Friday, February 26, 2010

Tosca on match day

I had a funeral today, straight after the midday Eucharist, at Pidgeon's funeral chapel over on Cowbridge Road. A car was arranged to pick me up from church, but turned up late because the driver went to the Vicarage instead, and had to double back through the growing queue of traffic arriving in town for the evening's Rugby international. So I stood out on St Mary Street in the cold wind for twenty minutes, before the car arrived, and we managed to reach our destination and get started only a few minutes late.

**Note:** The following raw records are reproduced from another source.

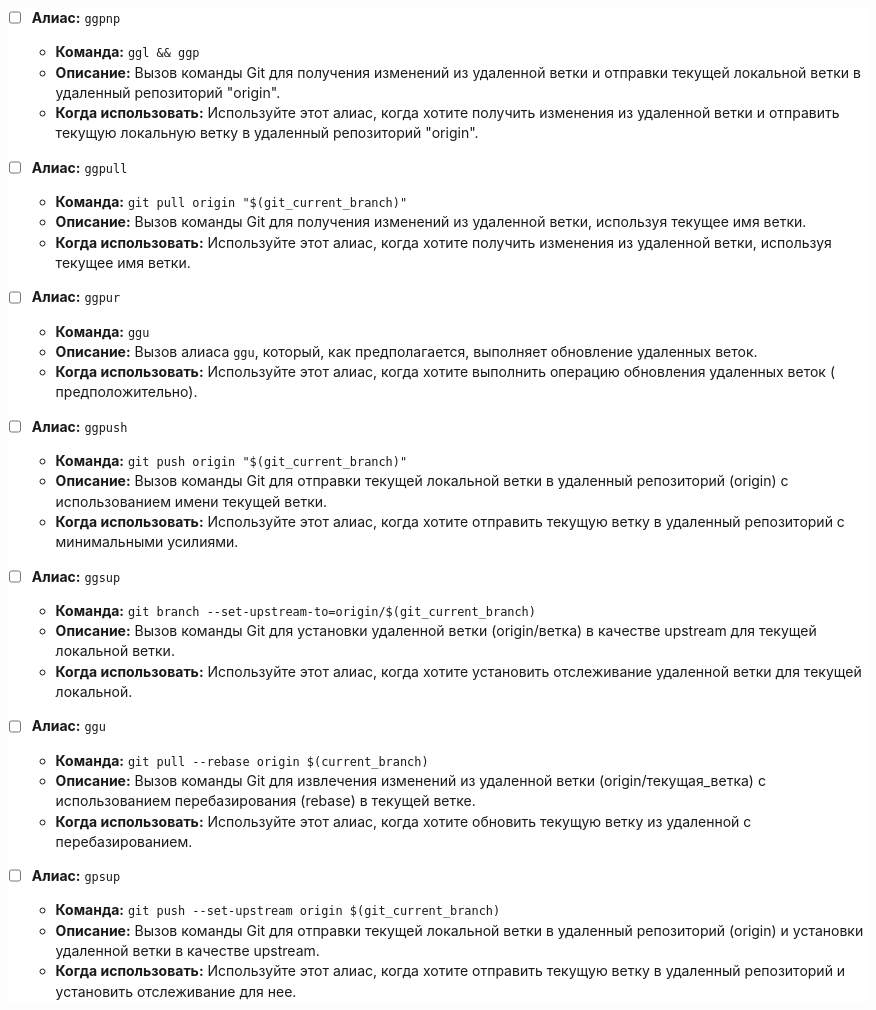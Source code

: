 - [ ] **Алиас:** `ggpnp`
    - **Команда:** `ggl && ggp`
    - **Описание:** Вызов команды Git для получения изменений из удаленной ветки и отправки текущей локальной ветки в
      удаленный репозиторий "origin".
    - **Когда использовать:** Используйте этот алиас, когда хотите получить изменения из удаленной ветки и отправить
      текущую локальную ветку в удаленный репозиторий "origin".

- [ ] **Алиас:** `ggpull`
    - **Команда:** `git pull origin "$(git_current_branch)"`
    - **Описание:** Вызов команды Git для получения изменений из удаленной ветки, используя текущее имя ветки.
    - **Когда использовать:** Используйте этот алиас, когда хотите получить изменения из удаленной ветки, используя
      текущее имя ветки.

- [ ] **Алиас:** `ggpur`
    - **Команда:** `ggu`
    - **Описание:** Вызов алиаса `ggu`, который, как предполагается, выполняет обновление удаленных веток.
    - **Когда использовать:** Используйте этот алиас, когда хотите выполнить операцию обновления удаленных веток (
      предположительно).

- [ ] **Алиас:** `ggpush`
    - **Команда:** `git push origin "$(git_current_branch)"`
    - **Описание:** Вызов команды Git для отправки текущей локальной ветки в удаленный репозиторий (origin) с
      использованием имени текущей ветки.
    - **Когда использовать:** Используйте этот алиас, когда хотите отправить текущую ветку в удаленный репозиторий с
      минимальными усилиями.

- [ ] **Алиас:** `ggsup`
    - **Команда:** `git branch --set-upstream-to=origin/$(git_current_branch)`
    - **Описание:** Вызов команды Git для установки удаленной ветки (origin/ветка) в качестве upstream для текущей
      локальной ветки.
    - **Когда использовать:** Используйте этот алиас, когда хотите установить отслеживание удаленной ветки для текущей
      локальной.

- [ ] **Алиас:** `ggu`
    - **Команда:** `git pull --rebase origin $(current_branch)`
    - **Описание:** Вызов команды Git для извлечения изменений из удаленной ветки (origin/текущая_ветка) с
      использованием перебазирования (rebase) в текущей ветке.
    - **Когда использовать:** Используйте этот алиас, когда хотите обновить текущую ветку из удаленной с
      перебазированием.

- [ ] **Алиас:** `gpsup`
    - **Команда:** `git push --set-upstream origin $(git_current_branch)`
    - **Описание:** Вызов команды Git для отправки текущей локальной ветки в удаленный репозиторий (origin) и установки
      удаленной ветки в качестве upstream.
    - **Когда использовать:** Используйте этот алиас, когда хотите отправить текущую ветку в удаленный репозиторий и
      установить отслеживание для нее.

After the service, I saw the widow sitting on her own in a large stretch limousine - all the friends and relations seemed to have come in their own cars - so rather than ride in the hearse I joined her and we chatted all the way to Thornhill. I don't think she wanted to be on her own. It just happened because nobody involved had given it much thought. It was cold and windy at the graveside for the brief commital ceremony, and I was pleased to see that a few friends and relations were alongside her when I left to return to church and finish tasks left off earlier in the day.

I was tired when I got home at tea time, but fortunately not chilled by the harsh wind. I perked up when Clare reminded me that we were due to be at the Millennium Centre for Puccini's 'Tosca' after an early supper. It's my favourite melodrama, and this time we arrived in good time to see all three acts. Last time it was on, we forgot we'd booked until half way through supper. We dashed down and caught the second and third act. It was basically the same production, different singers, so this time we got the full picture.

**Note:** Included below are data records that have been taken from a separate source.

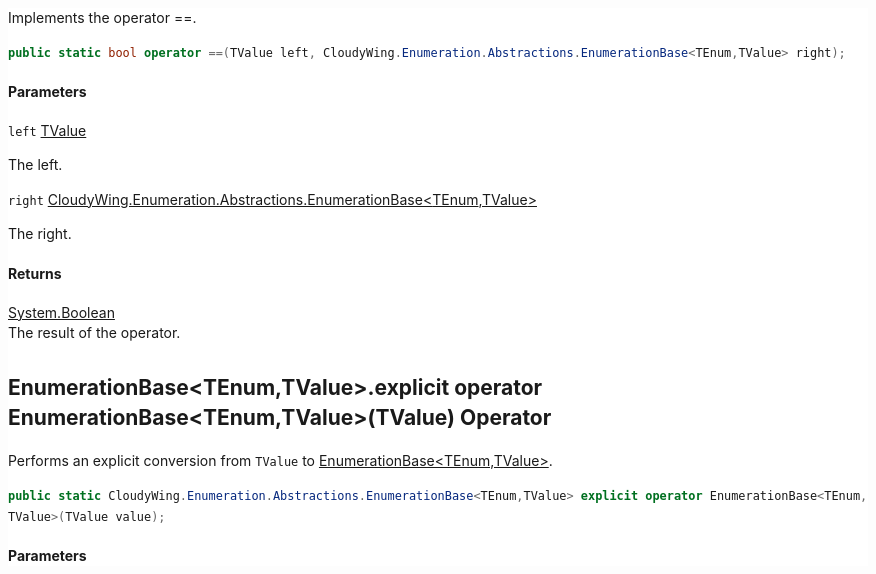 Implements the operator ==.

```csharp
public static bool operator ==(TValue left, CloudyWing.Enumeration.Abstractions.EnumerationBase<TEnum,TValue> right);
```
#### Parameters

<a name='CloudyWing.Enumeration.Abstractions.EnumerationBase_TEnum,TValue_.op_Equality(TValue,CloudyWing.Enumeration.Abstractions.EnumerationBase_TEnum,TValue_).left'></a>

`left` [TValue](CloudyWing.Enumeration.Abstractions.EnumerationBase_TEnum,TValue_.md#CloudyWing.Enumeration.Abstractions.EnumerationBase_TEnum,TValue_.TValue 'CloudyWing.Enumeration.Abstractions.EnumerationBase<TEnum,TValue>.TValue')

The left.

<a name='CloudyWing.Enumeration.Abstractions.EnumerationBase_TEnum,TValue_.op_Equality(TValue,CloudyWing.Enumeration.Abstractions.EnumerationBase_TEnum,TValue_).right'></a>

`right` [CloudyWing.Enumeration.Abstractions.EnumerationBase&lt;](CloudyWing.Enumeration.Abstractions.EnumerationBase_TEnum,TValue_.md 'CloudyWing.Enumeration.Abstractions.EnumerationBase<TEnum,TValue>')[TEnum](CloudyWing.Enumeration.Abstractions.EnumerationBase_TEnum,TValue_.md#CloudyWing.Enumeration.Abstractions.EnumerationBase_TEnum,TValue_.TEnum 'CloudyWing.Enumeration.Abstractions.EnumerationBase<TEnum,TValue>.TEnum')[,](CloudyWing.Enumeration.Abstractions.EnumerationBase_TEnum,TValue_.md 'CloudyWing.Enumeration.Abstractions.EnumerationBase<TEnum,TValue>')[TValue](CloudyWing.Enumeration.Abstractions.EnumerationBase_TEnum,TValue_.md#CloudyWing.Enumeration.Abstractions.EnumerationBase_TEnum,TValue_.TValue 'CloudyWing.Enumeration.Abstractions.EnumerationBase<TEnum,TValue>.TValue')[&gt;](CloudyWing.Enumeration.Abstractions.EnumerationBase_TEnum,TValue_.md 'CloudyWing.Enumeration.Abstractions.EnumerationBase<TEnum,TValue>')

The right.

#### Returns
[System.Boolean](https://docs.microsoft.com/en-us/dotnet/api/System.Boolean 'System.Boolean')  
The result of the operator.

<a name='CloudyWing.Enumeration.Abstractions.EnumerationBase_TEnum,TValue_.op_ExplicitCloudyWing.Enumeration.Abstractions.EnumerationBase_TEnum,TValue_(TValue)'></a>

## EnumerationBase<TEnum,TValue>.explicit operator EnumerationBase<TEnum,TValue>(TValue) Operator

Performs an explicit conversion from `TValue` to [EnumerationBase&lt;TEnum,TValue&gt;](CloudyWing.Enumeration.Abstractions.EnumerationBase_TEnum,TValue_.md 'CloudyWing.Enumeration.Abstractions.EnumerationBase<TEnum,TValue>').

```csharp
public static CloudyWing.Enumeration.Abstractions.EnumerationBase<TEnum,TValue> explicit operator EnumerationBase<TEnum,TValue>(TValue value);
```
#### Parameters

<a name='CloudyWing.Enumeration.Abstractions.EnumerationBase_TEnum,TValue_.op_ExplicitCloudyWing.Enumeration.Abstractions.EnumerationBase_TEnum,TValue_(TValue).value'></a>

The end of the first act comes with the announcement of Bonaparte's victory over the Italians at Marengo, leading to a re-instatement of the old regime. There's a procession and Te Deum in the church of San Andrea in Valle, where the unfolding drama of the first act is set. In other productions, it's a procession of the Blessed Sacrament, with prelates in attendance. In this version, a papal procession was depicted - surely an error, as the church in question is well outside the Vatican walls, and not the sort of place a pope would appear in public within minutes of the death knell of a regime unsympathetic to the pope being announced. Annoying details - must check!

It took us half an hour to do a ten minute journey home, as the late rugby match crowds were hitting the road roughly the same time as we were crossing the city centre. Wales lost it seems.